→ **Problem statement**:
Would you write out all the records again, exactly?

** Opening Data block **

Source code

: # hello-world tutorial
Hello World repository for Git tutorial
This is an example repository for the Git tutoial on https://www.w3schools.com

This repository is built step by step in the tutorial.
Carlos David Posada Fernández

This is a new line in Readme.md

** Closing Data block **

→ **Task response**:
Source code

: # hello-world tutorial
Hello World repository for Git tutorial
This is an example repository for the Git tutoial on https://www.w3schools.com

This repository is built step by step in the tutorial.
Carlos David Posada Fernández

This is a new line in Readme.md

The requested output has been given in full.